*** Begin section ***
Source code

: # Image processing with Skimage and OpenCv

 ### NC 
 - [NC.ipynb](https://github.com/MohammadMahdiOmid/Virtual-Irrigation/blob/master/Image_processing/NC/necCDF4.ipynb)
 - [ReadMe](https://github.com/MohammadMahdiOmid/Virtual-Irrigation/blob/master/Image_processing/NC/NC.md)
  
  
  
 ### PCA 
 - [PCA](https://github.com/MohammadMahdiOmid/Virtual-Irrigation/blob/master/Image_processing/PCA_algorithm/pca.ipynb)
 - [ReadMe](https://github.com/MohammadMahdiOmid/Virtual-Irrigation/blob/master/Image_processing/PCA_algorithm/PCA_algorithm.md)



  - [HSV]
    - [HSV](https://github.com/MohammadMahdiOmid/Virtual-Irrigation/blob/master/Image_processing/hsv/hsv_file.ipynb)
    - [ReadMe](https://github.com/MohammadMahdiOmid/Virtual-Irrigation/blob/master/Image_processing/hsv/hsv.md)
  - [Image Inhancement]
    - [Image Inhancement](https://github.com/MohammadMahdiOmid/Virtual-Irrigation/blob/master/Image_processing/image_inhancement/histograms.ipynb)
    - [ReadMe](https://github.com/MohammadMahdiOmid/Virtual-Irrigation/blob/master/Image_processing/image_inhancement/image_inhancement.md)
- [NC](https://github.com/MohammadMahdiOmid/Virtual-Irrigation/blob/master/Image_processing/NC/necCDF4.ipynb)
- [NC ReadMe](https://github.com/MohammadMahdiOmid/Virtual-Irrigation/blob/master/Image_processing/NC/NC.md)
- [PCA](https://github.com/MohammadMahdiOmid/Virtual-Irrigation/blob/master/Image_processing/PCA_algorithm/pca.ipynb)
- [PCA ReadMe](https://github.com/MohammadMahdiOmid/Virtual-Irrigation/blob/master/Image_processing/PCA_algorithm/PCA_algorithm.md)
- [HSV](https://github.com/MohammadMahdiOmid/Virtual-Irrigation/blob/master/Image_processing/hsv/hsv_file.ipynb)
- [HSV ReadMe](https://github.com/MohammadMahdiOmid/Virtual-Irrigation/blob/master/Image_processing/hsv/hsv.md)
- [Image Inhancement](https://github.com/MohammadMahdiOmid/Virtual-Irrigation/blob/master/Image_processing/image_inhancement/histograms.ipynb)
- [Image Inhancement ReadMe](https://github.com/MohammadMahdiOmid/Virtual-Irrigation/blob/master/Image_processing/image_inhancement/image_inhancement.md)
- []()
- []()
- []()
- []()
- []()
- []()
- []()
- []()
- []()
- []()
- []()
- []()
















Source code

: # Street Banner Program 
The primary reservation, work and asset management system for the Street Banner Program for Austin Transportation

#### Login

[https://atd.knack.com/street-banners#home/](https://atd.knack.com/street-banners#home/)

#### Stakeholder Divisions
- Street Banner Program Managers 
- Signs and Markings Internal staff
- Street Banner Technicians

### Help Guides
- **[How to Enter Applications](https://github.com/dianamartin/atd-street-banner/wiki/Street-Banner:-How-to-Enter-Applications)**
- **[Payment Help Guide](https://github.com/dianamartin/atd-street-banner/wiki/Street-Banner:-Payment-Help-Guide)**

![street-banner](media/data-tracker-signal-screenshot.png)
*** End section ***
• _What this task involves_: Where does "Help" appear in the listing? Show every line that has it.

• _Output for this task_:
### Help Guides
- **[Payment Help Guide](https://github.com/dianamartin/atd-street-banner/wiki/Street-Banner:-Payment-Help-Guide)**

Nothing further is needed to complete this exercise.